Task instructions :: From the first line to the last, print the listing exactly.

============

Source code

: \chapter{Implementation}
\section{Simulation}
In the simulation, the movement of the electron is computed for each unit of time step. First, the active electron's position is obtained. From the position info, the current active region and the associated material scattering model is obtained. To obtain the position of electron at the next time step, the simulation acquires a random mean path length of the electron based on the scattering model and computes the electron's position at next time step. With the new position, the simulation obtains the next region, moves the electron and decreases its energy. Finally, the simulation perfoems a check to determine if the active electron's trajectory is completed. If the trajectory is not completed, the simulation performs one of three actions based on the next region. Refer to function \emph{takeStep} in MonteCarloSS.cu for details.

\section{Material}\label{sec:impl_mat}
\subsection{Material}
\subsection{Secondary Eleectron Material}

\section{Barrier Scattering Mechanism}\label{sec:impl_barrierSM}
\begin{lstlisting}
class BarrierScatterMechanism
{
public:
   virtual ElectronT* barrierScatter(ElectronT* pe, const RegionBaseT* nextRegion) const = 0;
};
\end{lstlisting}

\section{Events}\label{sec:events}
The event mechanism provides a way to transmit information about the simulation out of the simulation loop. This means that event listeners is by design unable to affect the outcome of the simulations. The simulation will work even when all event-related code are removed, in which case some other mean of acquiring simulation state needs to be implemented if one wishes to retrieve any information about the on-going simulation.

============

Exercise solution ::
Source code

: \chapter{Implementation}
\section{Simulation}
In the simulation, the movement of the electron is computed for each unit of time step. First, the active electron's position is obtained. From the position info, the current active region and the associated material scattering model is obtained. To obtain the position of electron at the next time step, the simulation acquires a random mean path length of the electron based on the scattering model and computes the electron's position at next time step. With the new position, the simulation obtains the next region, moves the electron and decreases its energy. Finally, the simulation perfoems a check to determine if the active electron's trajectory is completed. If the trajectory is not completed, the simulation performs one of three actions based on the next region. Refer to function \emph{takeStep} in MonteCarloSS.cu for details.

\section{Material}\label{sec:impl_mat}
\subsection{Material}
\subsection{Secondary Eleectron Material}

\section{Barrier Scattering Mechanism}\label{sec:impl_barrierSM}
\begin{lstlisting}
class BarrierScatterMechanism
{
public:
   virtual ElectronT* barrierScatter(ElectronT* pe, const RegionBaseT* nextRegion) const = 0;
};
\end{lstlisting}

\section{Events}\label{sec:events}
The event mechanism provides a way to transmit information about the simulation out of the simulation loop. This means that event listeners is by design unable to affect the outcome of the simulations. The simulation will work even when all event-related code are removed, in which case some other mean of acquiring simulation state needs to be implemented if one wishes to retrieve any information about the on-going simulation.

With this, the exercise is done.